Let's look each of these points in turn.

Integrating the head pointer

The standard model interprets the linked list as a sequence of list_item instances. The beginning of the sequence can be accessed through a head pointer. This leads to the conceptual model illustrated in Figure 2 above. The head pointer is merely considered as a handle to access the start of the list. prev and cur are pointers of type list_item * and always point to an item or NULL.

The elegant implementation uses indirect addressing scheme that yields a different view on the data structure:

Data model for indirect addressing
Figure 3: The conceptual model for the list data structure in the more elegant approach.

Here, p is of type list_item ** and holds the address of the pointer to the current list item. When we advance the pointer, we forward to the address of the pointer to the next list item.

In code, this translates to p = &(*p)->next, meaning we

  1. (*p): dereference the address to the pointer to the current list item
  2. ->next: dereference that pointer again and select the field that holds the address of the next list item
  3. &: take the address of that address field (i.e. get a pointer to it)

This corresponds to an interpretation of the data structure where the list is a a sequence of pointers to list_items (cf. Figure 3).

Maintaining a handle

An additional benefit of that particular interpretation is that it supports editing the next pointer of the predecessor of the current item throughout the entire traversal.

With p holding the address of a pointer to a list item, the comparison in the search loop becomes

while (*p != target)

The search loop will exit if *p equals target, and once it does, we are still able to modify *p since we hold its address p. Thus, despite iterating the loop until we hit target, we still maintain a handle (the address of the next field or the head pointer) that can be used to directly modify the pointer that points to the item.

This is the reason why we can modify the incoming pointer to an item to point to a different location using *p = target->next and why we do not need prev and cur pointers to traverse the list for item removal.

Going beyond

It turns out that the idea behind remove_elegant() can be applied to yield a particularly concise implementation of another function in the list API: insert_before(), i.e. inserting a given item before another one.

Inserting before existing items

First, let's add the following declaration to the list API in list.h:

void insert_before(list *l, list_item *before, list_item *item);

The function will take a pointer to a list l, a pointer before to an item in that list and a pointer to a new list item item that the function will insert before before.

Quick refactor

Before we move on, we refactor the search loop into a separate function

static inline list_item **find_indirect(list *l, list_item *target)
{
        list_item **p = &l->head;
        while (*p != target)
                p = &(*p)->next;
        return p;
}

and use that function in remove_elegant() like so

void remove_elegant(list *l, list_item *target)
{
        list_item **p = find_indirect(l, target);
        *p = target->next;
}

Implementing insert_before()

Using find_indirect(), it is straightforward to implement insert_before():

void insert_before(list *l, list_item *before, list_item *item)
{
        list_item **p = find_indirect(l, before);
        *p = item;
        item->next = before;
}

A particularly beautiful outcome is that the implementation has consistent semantics for the edge cases: if before points to the list head, the new item will be inserted at the beginning of the list, if before is NULL or invalid (i.e. the item does not exist in l), the new item will be appended at the end.

Conclusion

The premise of the more elegant solution for item deletion is a single, simple change: using an indirect list_item ** pointer to iterate over the pointers to the list items.

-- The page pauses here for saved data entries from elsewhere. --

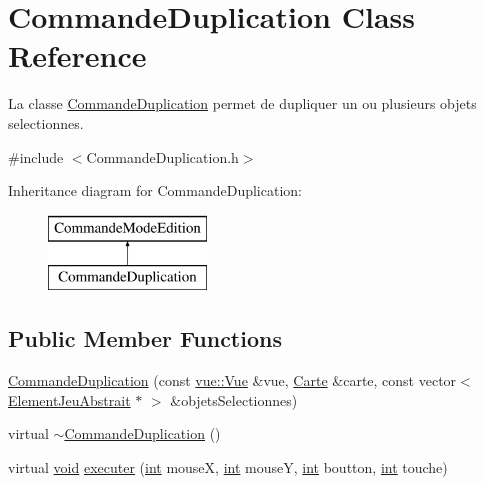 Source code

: \hypertarget{class_commande_duplication}{\section{Commande\-Duplication Class Reference}
\label{class_commande_duplication}
}


La classe \hyperlink{class_commande_duplication}{Commande\-Duplication} permet de dupliquer un ou plusieurs objets selectionnes.  




{\ttfamily \#include $<$Commande\-Duplication.\-h$>$}

Inheritance diagram for Commande\-Duplication\-:\begin{figure}[H]
\begin{center}
\leavevmode
\includegraphics[height=2.000000cm]{class_commande_duplication}
\end{center}
\end{figure}
\subsection*{Public Member Functions}
\begin{DoxyCompactItemize}
\item 
\hyperlink{class_commande_duplication_a789f1ac4650fb772699150a8de40ce91}{Commande\-Duplication} (const \hyperlink{classvue_1_1_vue}{vue\-::\-Vue} \&vue, \hyperlink{class_carte}{Carte} \&carte, const vector$<$ \hyperlink{class_element_jeu_abstrait}{Element\-Jeu\-Abstrait} $\ast$ $>$ \&objets\-Selectionnes)
\item 
virtual \hyperlink{class_commande_duplication_a9690bc3984ecfe34cb8a5d8f15c1fcf4}{$\sim$\-Commande\-Duplication} ()
\item 
virtual \hyperlink{wglew_8h_aeea6e3dfae3acf232096f57d2d57f084}{void} \hyperlink{class_commande_duplication_ab8f7e0df61599b747d80c06548b630a9}{executer} (\hyperlink{wglew_8h_a500a82aecba06f4550f6849b8099ca21}{int} mouse\-X, \hyperlink{wglew_8h_a500a82aecba06f4550f6849b8099ca21}{int} mouse\-Y, \hyperlink{wglew_8h_a500a82aecba06f4550f6849b8099ca21}{int} boutton, \hyperlink{wglew_8h_a500a82aecba06f4550f6849b8099ca21}{int} touche)
\end{DoxyCompactItemize}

Everything else flows from there: there is no need for a special case or branching and a single iterator is sufficient to find and remove the target item. It also turns out that the same approach provides an elegant solution for item insertion in general and for insertion before an existing item in particular.

So, going back to Linus' initial comment: is it good taste? Hard to say, but it's certainly a different, creative and very elegant solution to a well-known CS task.